+++ Material provided +++
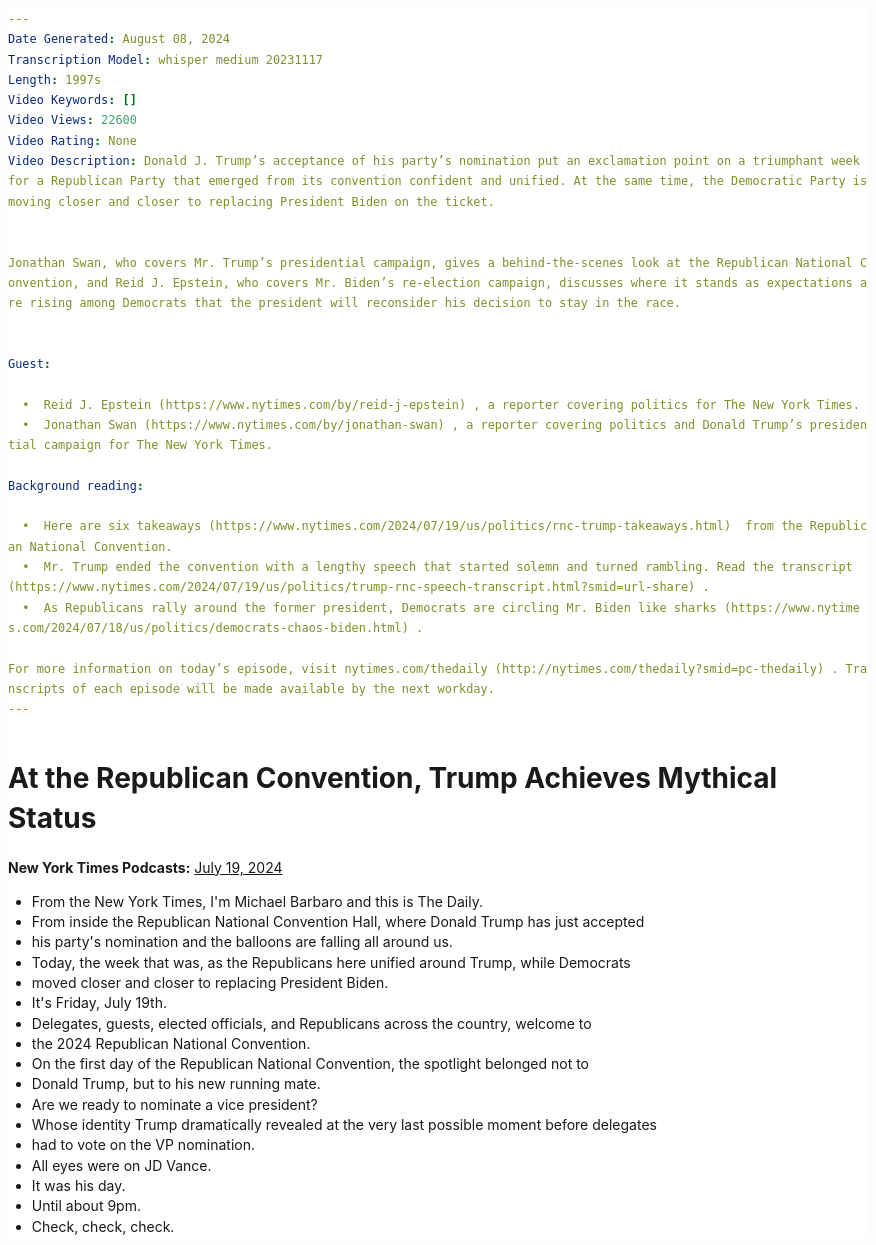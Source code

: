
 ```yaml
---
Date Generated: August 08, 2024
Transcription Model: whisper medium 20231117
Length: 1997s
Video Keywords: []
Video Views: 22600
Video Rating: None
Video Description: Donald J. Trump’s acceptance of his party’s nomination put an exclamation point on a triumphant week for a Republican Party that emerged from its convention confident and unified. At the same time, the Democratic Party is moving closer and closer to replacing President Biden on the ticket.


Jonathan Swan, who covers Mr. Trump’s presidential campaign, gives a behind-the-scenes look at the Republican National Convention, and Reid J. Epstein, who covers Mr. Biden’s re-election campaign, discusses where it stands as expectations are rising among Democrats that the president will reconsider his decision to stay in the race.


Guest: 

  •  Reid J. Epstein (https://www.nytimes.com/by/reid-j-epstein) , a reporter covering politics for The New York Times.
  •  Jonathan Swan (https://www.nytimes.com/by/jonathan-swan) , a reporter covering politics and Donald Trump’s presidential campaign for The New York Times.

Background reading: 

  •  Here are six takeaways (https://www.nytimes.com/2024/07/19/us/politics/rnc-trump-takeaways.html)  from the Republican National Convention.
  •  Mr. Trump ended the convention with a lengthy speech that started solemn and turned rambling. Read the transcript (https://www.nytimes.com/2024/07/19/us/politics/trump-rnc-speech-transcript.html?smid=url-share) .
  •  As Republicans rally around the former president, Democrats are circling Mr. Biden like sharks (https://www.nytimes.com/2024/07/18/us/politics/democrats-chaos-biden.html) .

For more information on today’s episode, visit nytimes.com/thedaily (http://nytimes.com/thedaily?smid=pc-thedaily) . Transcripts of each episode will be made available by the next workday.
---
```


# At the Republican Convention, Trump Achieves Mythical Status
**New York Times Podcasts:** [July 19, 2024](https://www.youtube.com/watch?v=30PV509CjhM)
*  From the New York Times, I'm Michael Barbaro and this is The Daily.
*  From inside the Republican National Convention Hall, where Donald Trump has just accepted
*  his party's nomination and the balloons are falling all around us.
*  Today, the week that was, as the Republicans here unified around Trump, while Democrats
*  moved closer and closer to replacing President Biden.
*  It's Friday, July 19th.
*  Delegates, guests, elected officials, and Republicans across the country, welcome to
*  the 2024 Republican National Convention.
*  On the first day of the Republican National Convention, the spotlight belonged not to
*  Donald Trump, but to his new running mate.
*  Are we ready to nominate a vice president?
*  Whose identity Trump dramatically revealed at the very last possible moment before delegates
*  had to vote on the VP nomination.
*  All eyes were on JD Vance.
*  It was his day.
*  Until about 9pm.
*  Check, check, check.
+++
+++ Material provided +++
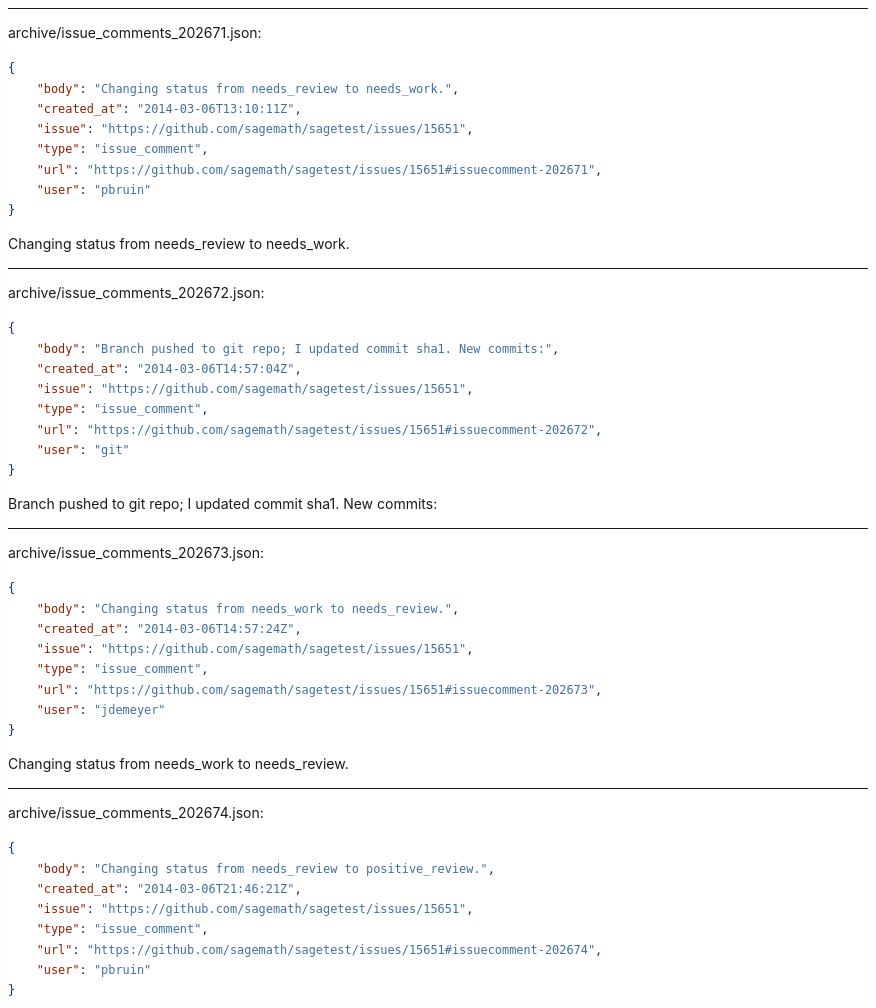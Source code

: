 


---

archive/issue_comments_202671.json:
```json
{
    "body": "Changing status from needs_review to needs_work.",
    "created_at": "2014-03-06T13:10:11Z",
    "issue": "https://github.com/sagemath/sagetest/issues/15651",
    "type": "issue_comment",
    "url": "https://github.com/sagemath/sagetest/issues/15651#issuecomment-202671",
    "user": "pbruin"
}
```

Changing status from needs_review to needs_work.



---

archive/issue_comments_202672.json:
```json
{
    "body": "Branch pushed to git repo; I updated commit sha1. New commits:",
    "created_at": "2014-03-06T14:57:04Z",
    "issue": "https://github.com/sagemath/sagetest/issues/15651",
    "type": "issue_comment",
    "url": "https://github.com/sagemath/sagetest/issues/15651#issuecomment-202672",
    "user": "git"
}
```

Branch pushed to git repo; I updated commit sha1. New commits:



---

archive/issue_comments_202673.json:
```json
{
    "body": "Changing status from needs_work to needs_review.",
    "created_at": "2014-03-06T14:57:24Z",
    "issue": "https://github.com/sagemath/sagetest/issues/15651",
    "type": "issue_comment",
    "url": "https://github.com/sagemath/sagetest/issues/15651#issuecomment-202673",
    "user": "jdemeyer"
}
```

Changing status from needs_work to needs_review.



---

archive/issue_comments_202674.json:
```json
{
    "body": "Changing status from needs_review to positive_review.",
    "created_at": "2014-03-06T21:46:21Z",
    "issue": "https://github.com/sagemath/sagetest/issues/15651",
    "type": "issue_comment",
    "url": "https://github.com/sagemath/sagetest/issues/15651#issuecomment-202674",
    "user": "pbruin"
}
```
+++
● The task: What is the number of lines above that hold the string "Branch"? Answer with that number alone.

● Exercise solution: 2